We are numb

Therapy day. Angst day. Hip hip hooray.

One thing we talked about was my theory that depression comes from the mind responding to trauma by flooding itself with the equivalent of a psychic anesthetic. This is not the warm happy everything is okay and I am so relaxed kind of anesthetic. (Trust me, I’ve had that, and it’s marvelous.) This is the cold, numbing, paralyzing kind of anesthetic that you dentist might use so he can take out your wisdom teeth.

And it does its immediate job : it numbs you from the pain so you can function. And in the normal course of events, your mind would heal over time, just like a broken leg. And like said leg, there would be times where there was pain, but the pain would be manageable and eventually you would be back to normal, healthy again.

But what happens when the trauma is so severe, the mind simple can’t heal itself without help? If, for whatever reason, help never comes (like, say, it happened when you were so young, you didn’t have the words to ask for help, let alone know how), then your mind copes whatever way it can and, like an untreated broken limb, puts itself back together in random, unhealthy, even disabling ways that leave you crippled for life.

And all the while, the brain keeps itself going by keeping itself numb.

And this numbness makes it hard to cope with life. You can’t feel your way through things like other people do. You can’t rely on your reflexes, your instincts, or your intuition. They are too distant to be trusted.

Instead, you develop what you do have access to : your abstract reasoning mind. You learn to think, learn, understand, and retain. If you’re like me, you also learn to examine, compare, analyze, and synthesize. Or you might learn to try to contact the alien planet where your emotions live through art.(Yo. ) Whatever form it takes, you are like a blind person developing their other senses in order to compensate for the one they are missing. You become, for lack of a better term, intelligent.

But you are still numb. Life is still harder for you than it is for others in ways that defy articulation. Things that come naturally to people with a more balanced and functional emotional array need to be explained to you. Everything has to be made to work with your remaining faculties.

This furthers your intellectualism. When all you have is a hammer, the whole world starts to look like a nail, and when all you have is your intellect, the whole world looks like a puzzle to be solved.

But it isn’t. It’s the approach you are forced to take given your limitations. You have to keep going through life as though your intellect is all you need, but it’s not enough. So you keep falling down and running into things.

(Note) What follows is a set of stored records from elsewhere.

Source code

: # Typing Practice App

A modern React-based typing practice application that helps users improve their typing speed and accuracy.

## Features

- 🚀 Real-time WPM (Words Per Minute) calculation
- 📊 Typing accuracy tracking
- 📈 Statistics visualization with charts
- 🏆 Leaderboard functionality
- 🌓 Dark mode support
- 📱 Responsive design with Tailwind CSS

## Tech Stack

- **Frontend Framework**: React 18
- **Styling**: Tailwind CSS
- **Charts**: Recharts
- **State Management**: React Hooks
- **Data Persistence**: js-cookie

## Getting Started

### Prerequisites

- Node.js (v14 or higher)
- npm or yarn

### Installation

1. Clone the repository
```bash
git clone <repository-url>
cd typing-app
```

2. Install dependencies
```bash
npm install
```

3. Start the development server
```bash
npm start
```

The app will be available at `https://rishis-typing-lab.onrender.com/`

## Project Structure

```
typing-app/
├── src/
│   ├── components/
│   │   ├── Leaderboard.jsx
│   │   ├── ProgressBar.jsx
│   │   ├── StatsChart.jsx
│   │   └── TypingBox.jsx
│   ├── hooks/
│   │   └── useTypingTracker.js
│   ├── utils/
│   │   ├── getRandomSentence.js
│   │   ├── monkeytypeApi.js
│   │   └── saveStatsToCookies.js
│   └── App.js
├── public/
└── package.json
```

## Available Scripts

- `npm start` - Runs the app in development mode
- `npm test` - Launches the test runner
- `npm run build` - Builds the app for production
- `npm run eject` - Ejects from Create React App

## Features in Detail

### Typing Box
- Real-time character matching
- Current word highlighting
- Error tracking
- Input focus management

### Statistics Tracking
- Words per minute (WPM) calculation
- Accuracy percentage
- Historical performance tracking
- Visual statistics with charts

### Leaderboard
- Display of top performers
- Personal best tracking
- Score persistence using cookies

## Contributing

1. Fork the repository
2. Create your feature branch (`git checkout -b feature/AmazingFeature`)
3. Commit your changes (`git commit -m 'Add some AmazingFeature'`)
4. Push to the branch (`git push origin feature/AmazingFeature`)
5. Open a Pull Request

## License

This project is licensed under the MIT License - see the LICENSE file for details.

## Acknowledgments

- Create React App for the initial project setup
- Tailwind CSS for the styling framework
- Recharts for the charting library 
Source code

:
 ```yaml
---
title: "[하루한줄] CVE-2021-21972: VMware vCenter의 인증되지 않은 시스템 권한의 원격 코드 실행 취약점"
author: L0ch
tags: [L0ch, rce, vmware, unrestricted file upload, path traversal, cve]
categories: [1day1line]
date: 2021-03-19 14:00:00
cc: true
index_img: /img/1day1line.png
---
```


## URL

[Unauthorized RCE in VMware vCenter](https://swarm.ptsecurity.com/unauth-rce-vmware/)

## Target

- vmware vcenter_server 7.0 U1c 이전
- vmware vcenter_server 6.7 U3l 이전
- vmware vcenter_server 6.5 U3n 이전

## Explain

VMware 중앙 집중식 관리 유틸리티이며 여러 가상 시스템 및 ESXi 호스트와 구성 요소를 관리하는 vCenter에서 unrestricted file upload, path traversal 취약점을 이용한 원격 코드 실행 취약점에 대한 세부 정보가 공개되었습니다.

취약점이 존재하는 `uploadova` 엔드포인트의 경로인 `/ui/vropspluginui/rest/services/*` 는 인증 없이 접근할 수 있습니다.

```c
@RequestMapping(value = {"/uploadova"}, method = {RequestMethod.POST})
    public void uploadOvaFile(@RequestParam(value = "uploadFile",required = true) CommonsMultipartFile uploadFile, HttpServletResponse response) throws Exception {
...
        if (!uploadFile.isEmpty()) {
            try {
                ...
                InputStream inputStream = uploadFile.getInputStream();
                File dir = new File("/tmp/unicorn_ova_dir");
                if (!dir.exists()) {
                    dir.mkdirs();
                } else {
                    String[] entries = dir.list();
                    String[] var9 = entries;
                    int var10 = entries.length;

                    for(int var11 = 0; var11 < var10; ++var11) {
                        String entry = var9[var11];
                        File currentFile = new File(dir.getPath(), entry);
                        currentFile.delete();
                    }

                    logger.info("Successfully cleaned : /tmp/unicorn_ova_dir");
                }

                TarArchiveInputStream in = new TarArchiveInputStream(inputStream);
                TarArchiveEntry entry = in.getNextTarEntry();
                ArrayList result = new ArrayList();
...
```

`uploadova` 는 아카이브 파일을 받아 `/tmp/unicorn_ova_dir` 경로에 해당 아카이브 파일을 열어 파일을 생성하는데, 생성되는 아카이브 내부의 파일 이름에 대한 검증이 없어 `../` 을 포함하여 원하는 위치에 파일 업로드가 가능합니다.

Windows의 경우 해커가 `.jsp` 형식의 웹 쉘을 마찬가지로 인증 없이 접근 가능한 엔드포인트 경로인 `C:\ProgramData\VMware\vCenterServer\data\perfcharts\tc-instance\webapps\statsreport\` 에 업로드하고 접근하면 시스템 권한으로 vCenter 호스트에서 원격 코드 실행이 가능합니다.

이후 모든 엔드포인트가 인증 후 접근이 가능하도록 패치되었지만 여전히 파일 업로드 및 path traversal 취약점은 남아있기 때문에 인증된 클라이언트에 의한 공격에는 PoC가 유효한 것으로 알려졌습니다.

You are physically clumsy because you do not have access to the kinesthetic instincts and hardwired programmed needed to be physically adept. You are socially awkward because you don’t have access to your social instincts either. You try to understand everything via that excellent mind of yours, but the world is not school, and you need so much more.

All this leads to further psychic trauma. And how does your mind handle that?

You get even more numb.

This is what “retreating into your mind” really means. The world gets further away from you as you become more numb. You withdraw from the world by withdrawing into yourself and your cloak of ice. This numbs you from the pain and lets you function a little, but when that numbness gets too much, you find even the simplest things hard to do and you are, officially, depressed.

But it’s worse than that. All that numbness leaves you feeling very, very cold inside. Without access to the positive, motivating inputs of life, your unmet emotional needs grow until they are a vast void within you. The warmth can’t get in. Nothing can penetrate that numbness. The light and warmth of the world are out there, waiting to be experienced, but the deep bone numbness keeps you from feeling it at all.

And so you feel very, very alone. Doesn’t matter what it out there or who would love a chance to get close to you and bring you the warmth you need so badly but cannot receive. You tell yourself that nobody loves you, nobody cares about you, everyone hates you, and so on because that is what is feels like. That’s the only interpretation of your emotional state that makes sense.

Because you don’t know you are numb. So if you do not feel it, it must not be there.

And being numb has another effect : stimulation hurts. Like slapping your foot when it’s gone to sleep. Anything but very low levels of physical stimulation is interpreted as pain by your numbed out brain. This alone is enough to make us withdraw from everyday life. The world is a House of Usher nightmare when you are numb.

That’s why all depressives self-medicate. For some it’s the obvious stuff, like drugs, liquor, sex, or food. But for others it is things like obsessing over a particular topic so deeply that it shuts out everything else (I call this ‘falling down the microscope”). Or it might be obsessively exercising, or burning through short term relationships for the “falling in love” high, or if you are me, obsessively exercising your brain.

Feed your gut and feed your mind, and don’t you dare tell me you are full.

So that’s us… the numb people. The people with the busted antennas. The depressives, all of us, from those who use to those who drink to those who eat to those who cut to those who just stay angry all the time.

Whatever your poison, we are all addicts, and we are all numb.

And the only cure for that is opening the door to let the sunshine in.

I will talk to you nice people again tomorrow.